Top of Given entries

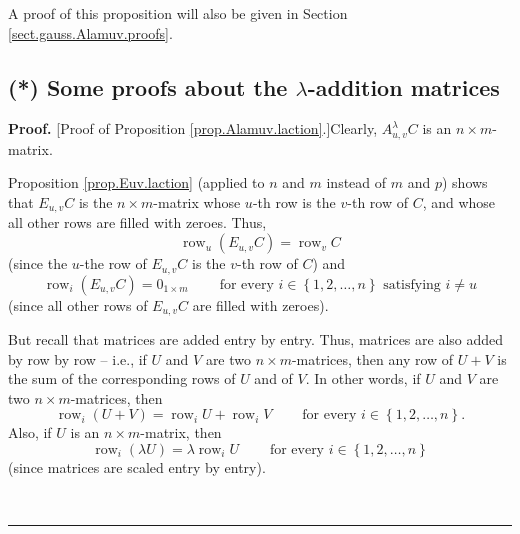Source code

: \documentclass[numbers=enddot,12pt,final,onecolumn,notitlepage]{scrartcl}%
\theoremstyle{definition}
\newenvironment{proof}[1][Proof]{\noindent\textbf{#1.} }{\ \rule{0.5em}{0.5em}}
\begin{document}
A proof of this proposition will also be given in Section
\ref{sect.gauss.Alamuv.proofs}.

\subsection{\label{sect.gauss.Alamuv.proofs}(*) Some proofs about the
$\lambda$-addition matrices}

\begin{proof}
[Proof of Proposition \ref{prop.Alamuv.laction}.]Clearly, $A_{u,v}^{\lambda}C$
is an $n\times m$-matrix.

Proposition \ref{prop.Euv.laction} (applied to $n$ and $m$ instead of $m$ and
$p$) shows that $E_{u,v}C$ is the $n\times m$-matrix whose $u$-th row is the
$v$-th row of $C$, and whose all other rows are filled with zeroes. Thus,%
\begin{equation}
\operatorname*{row}\nolimits_{u}\left(  E_{u,v}C\right)  =\operatorname*{row}%
\nolimits_{v}C \label{pf.prop.Alamuv.laction.1}%
\end{equation}
(since the $u$-the row of $E_{u,v}C$ is the $v$-th row of $C$) and%
\begin{equation}
\operatorname*{row}\nolimits_{i}\left(  E_{u,v}C\right)  =0_{1\times
m}\ \ \ \ \ \ \ \ \ \ \text{for every }i\in\left\{  1,2,\ldots,n\right\}
\text{ satisfying }i\neq u \label{pf.prop.Alamuv.laction.2}%
\end{equation}
(since all other rows of $E_{u,v}C$ are filled with zeroes).

But recall that matrices are added entry by entry. Thus, matrices are also
added by row by row -- i.e., if $U$ and $V$ are two $n\times m$-matrices, then
any row of $U+V$ is the sum of the corresponding rows of $U$ and of $V$. In
other words, if $U$ and $V$ are two $n\times m$-matrices, then%
\begin{equation}
\operatorname*{row}\nolimits_{i}\left(  U+V\right)  =\operatorname*{row}%
\nolimits_{i}U+\operatorname*{row}\nolimits_{i}V\ \ \ \ \ \ \ \ \ \ \text{for
every }i\in\left\{  1,2,\ldots,n\right\}  . \label{pf.prop.Alamuv.laction.5}%
\end{equation}
Also, if $U$ is an $n\times m$-matrix, then%
\begin{equation}
\operatorname*{row}\nolimits_{i}\left(  \lambda U\right)  =\lambda
\operatorname*{row}\nolimits_{i}U\ \ \ \ \ \ \ \ \ \ \text{for every }%
i\in\left\{  1,2,\ldots,n\right\}  \label{pf.prop.Alamuv.laction.6}%
\end{equation}
(since matrices are scaled entry by entry).


\end{proof}
\end{document}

Bottom of Given entries

## Instructions to follow
Wherever the word "laction" appears in a line of the data, copy that line.

## Reply to the task
[Proof of Proposition \ref{prop.Alamuv.laction}.]Clearly, $A_{u,v}^{\lambda}C$
Proposition \ref{prop.Euv.laction} (applied to $n$ and $m$ instead of $m$ and
\nolimits_{v}C \label{pf.prop.Alamuv.laction.1}%
\text{ satisfying }i\neq u \label{pf.prop.Alamuv.laction.2}%
every }i\in\left\{  1,2,\ldots,n\right\}  . \label{pf.prop.Alamuv.laction.5}%
i\in\left\{  1,2,\ldots,n\right\}  \label{pf.prop.Alamuv.laction.6}%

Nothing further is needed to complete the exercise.